La pianura come l’ha raccontata lui l’ha raccontata soltanto Luigi Ghirri, che però era un fotografo. Legati da un idem sentire o meglio da un idem vedere i due hanno collaborato molto, in quegli Ottanta che furono l’ora topica di entrambi. Sulla copertina di Narratori delle pianure (Feltrinelli 1985) c’è una foto di Ghirri con Celati di spalle che guarda i campi innevati da uno stradello fangoso. Li guarda fino a un certo punto perché la visibilità è scarsa, siamo appunto in Val Padana. Ho amato quel libro di racconti e come avrei potuto non farlo se i titoli erano “Fantasmi a Borgoforte”, “Traversata delle pianure”, “La ragazza di Sermide”? Non ricordo chi fosse e cosa facesse, se fosse bella o mica tanto questa ragazza mantovana, ma mi basta rileggere il titolo perché me ne innamori nuovamente. Meglio della ragazza della Ipanema, ai miei antiesotici occhi. Ho amato ancor più la copertina, direi il miglior ritratto fotografico di Ghirri che non era un grande ritrattista, era un sommo paesaggista. Ho amato fino alle lacrime un libro successivo, se possibile ancora più ghirriano: Verso la foce. E’ un diario di viaggio, o di viaggetto (non sto mica parlando di Bruce Chatwin che per risultare interessante doveva spingersi in capo al mondo, povero lui). Partenza da Gadesco-Pieve Delmona, comune ignoto come pochi, e arrivo dove il Grande Fiume incontra il mare, e in mezzo paesi e argini raggiunti coi treni locali, con le corriere, a piedi. Perché Celati era un grande camminatore. Davide Bregola, uno dei suoi eredi letterari e non soltanto perché vive a Sermide, nel recente libro sugli scrittori appartati d’Italia, I solitari, racconta di averlo incontrato una mattina presto, per caso: “L’ho visto vagare per Carpi e l’ho fermato. Mi ha detto che per lui camminare è vitale. Per essere più precisi non l’ho fermato, ma ho iniziato a camminare io al suo fianco”.
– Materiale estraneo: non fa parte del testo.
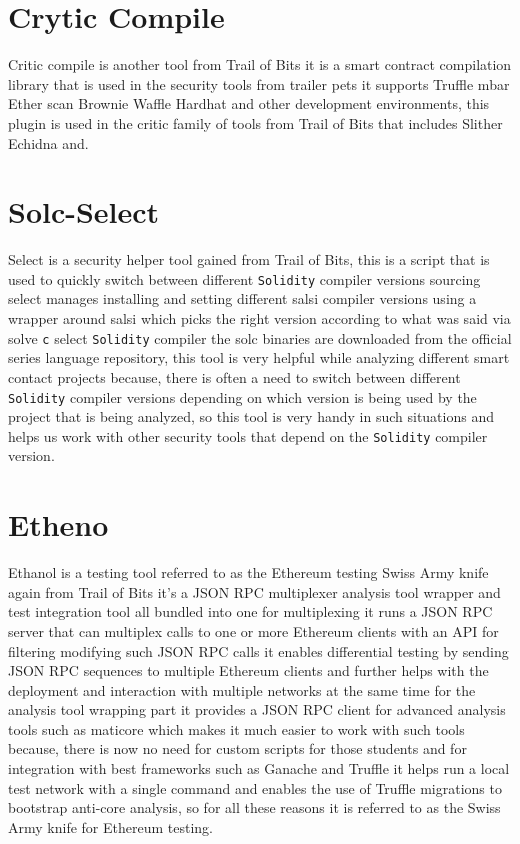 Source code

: \section{Crytic Compile}

Critic compile is another tool from Trail of Bits it is a smart contract compilation library that is used in the security tools from trailer pets it supports Truffle mbar Ether scan Brownie Waffle Hardhat and other development environments, this plugin is used in the critic family of tools from Trail of Bits that includes Slither Echidna and.

\section{Solc-Select}

Select is a security helper tool gained from Trail of Bits, this is a script that is used to quickly switch between different \verb|Solidity| compiler versions sourcing select manages installing and setting different salsi compiler versions using a wrapper around salsi which picks the right version according to what was said via solve \verb|c| select \verb|Solidity| compiler the solc binaries are downloaded from the official series language repository, this tool is very helpful while analyzing different smart contact projects because, there is often a need to switch between different \verb|Solidity| compiler versions depending on which version is being used by the project that is being analyzed, so this tool is very handy in such situations and helps us work with other security tools that depend on the \verb|Solidity| compiler version.

\section{Etheno}

Ethanol is a testing tool referred to as the Ethereum testing Swiss Army knife again from Trail of Bits it's a JSON RPC multiplexer analysis tool wrapper and test integration tool all bundled into one for multiplexing it runs a JSON RPC server that can multiplex calls to one or more Ethereum clients with an API for filtering modifying such JSON RPC calls it enables differential testing by sending JSON RPC sequences to multiple Ethereum clients and further helps with the deployment and interaction with multiple networks at the same time for the analysis tool wrapping part it provides a JSON RPC client for advanced analysis tools such as maticore which makes it much easier to work with such tools because, there is now no need for custom scripts for those students and for integration with best frameworks such as Ganache and Truffle it helps run a local test network with a single command and enables the use of Truffle migrations to bootstrap anti-core analysis, so for all these reasons it is referred to as the Swiss Army knife for Ethereum testing.

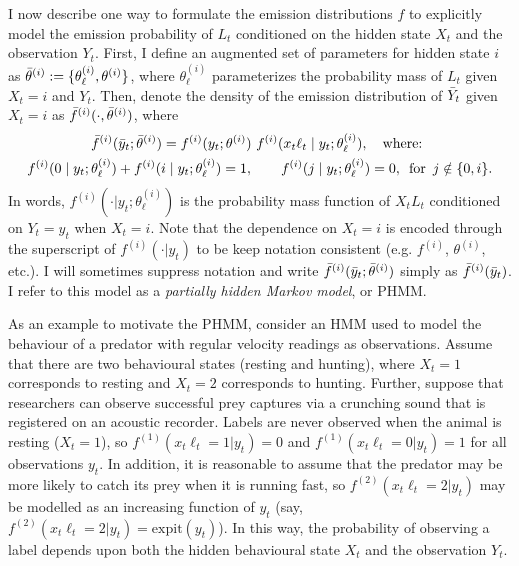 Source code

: I now describe one way to formulate the emission distributions $f$ to explicitly model the emission probability of $L_t$ conditioned on the hidden state $X_t$ and the observation $Y_t$. First, I define an augmented set of parameters for hidden state $i$ as $\bar{\theta}^{(i)} := \{\theta^{(i)}_{\ell},\theta^{(i)}\}$, where $\theta^{(i)}_{\ell}$ parameterizes the probability mass of $L_t$ given $X_t = i$ and $Y_t$.  Then, denote the density of the emission distribution of $\bar{Y}_t$ given $X_t = i$ as $\bar{f}^{(i)}(\cdot,\bar{\theta}^{(i)})$, where
%
\begin{gather}
    \bar{f}^{(i)}(\bar{y}_t;\bar{\theta}^{(i)}) = f^{(i)}(y_t;\theta^{(i)}) ~ f^{(i)}(x_t\ell_t \mid y_t;\theta^{(i)}_{\ell})
    \label{eqn:PHMM_emis}, \quad \text{where: } \\
    f^{(i)}(0 \mid y_t;\theta^{(i)}_{\ell}) + f^{(i)}(i \mid y_t;\theta^{(i)}_{\ell}) = 1, \qquad f^{(i)}(j \mid y_t;\theta^{(i)}_{\ell}) = 0, \enspace \text{for} \enspace j \notin \{0,i\}. \nonumber
\end{gather}
%
In words, $f^{(i)}(\cdot|y_t;\theta^{(i)}_{\ell})$ is the probability mass function of $X_t L_t$ conditioned on $Y_t = y_t$ when $X_t = i$. Note that the dependence on $X_t = i$ is encoded through the superscript of $f^{(i)}(\cdot|y_t)$ to be keep notation consistent (e.g. $f^{(i)}$, $\theta^{(i)}$, etc.). I will sometimes suppress notation and write $\bar{f}^{(i)}(\bar{y}_t;\bar{\theta}^{(i)})$ simply as $\bar{f}^{(i)}(\bar{y}_t)$. %
I refer to this model as a \textit{partially hidden Markov model}, or PHMM. 

As an example to  motivate the PHMM, consider an HMM used to model the behaviour of a predator with regular velocity readings as observations. Assume that there are two behavioural states (resting and hunting), where $X_t = 1$ corresponds to resting and $X_t = 2$ corresponds to hunting. Further, suppose that researchers can observe successful prey captures via a crunching sound that is registered on an acoustic recorder. Labels are never observed when the animal is resting ($X_t = 1$), so $f^{(1)}(x_t\ell_t = 1|y_t) = 0$ and $f^{(1)}(x_t\ell_t = 0|y_t) = 1$ for all observations $y_t$. 
In addition, it is reasonable to assume that the predator may be more likely to catch its prey when it is running fast, so $f^{(2)}(x_t\ell_t = 2|y_t)$ may be modelled as an increasing function of $y_t$ (say, $f^{(2)}(x_t\ell_t = 2|y_t) = \text{expit}(y_t)$). In this way, the probability of observing a label depends upon both the hidden behavioural state $X_t$ and the observation $Y_t$.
Mi dispiace non aver mai camminato al suo fianco, di averne soltanto, in alcuni luoghi, percepito l’aleggiare: una volta nella trattoria della famiglia di Franco Arminio, a Bisaccia (Avellino), dove lui aveva mangiato prima di me, e ovviamente sulle rive del Po, a Casalmaggiore, a Pomponesco, a Brescello, a Boretto… Ma forse è stato meglio così, credo fosse più misantropo di me come dimostra il curriculum di chierico vagante, insofferente.
Insegnò addirittura al Dams, un ganglio del sistema culturale, ma si dimise presto scegliendo l’instabilità, rifiutando la competizione e “diciamolo pure: quel tipo di massoneria creato dalla sinistra” (da un’intervista rilasciata al Giornale nel 2008). Scrisse che le fotografie di Ghirri “tolgono di mezzo un luogo comune tra i più penosi, secondo cui il mondo si dividerebbe in aspetti interessanti e banali. Tutto diventa interessante, ossia tutto acquista la dignità dell’essere”. Le stesse parole si possono usare per le sue pagine che rendono interessanti i luoghi più insignificanti, dove perfino Gadesco-Pieve Delmona acquista la dignità dell’essere.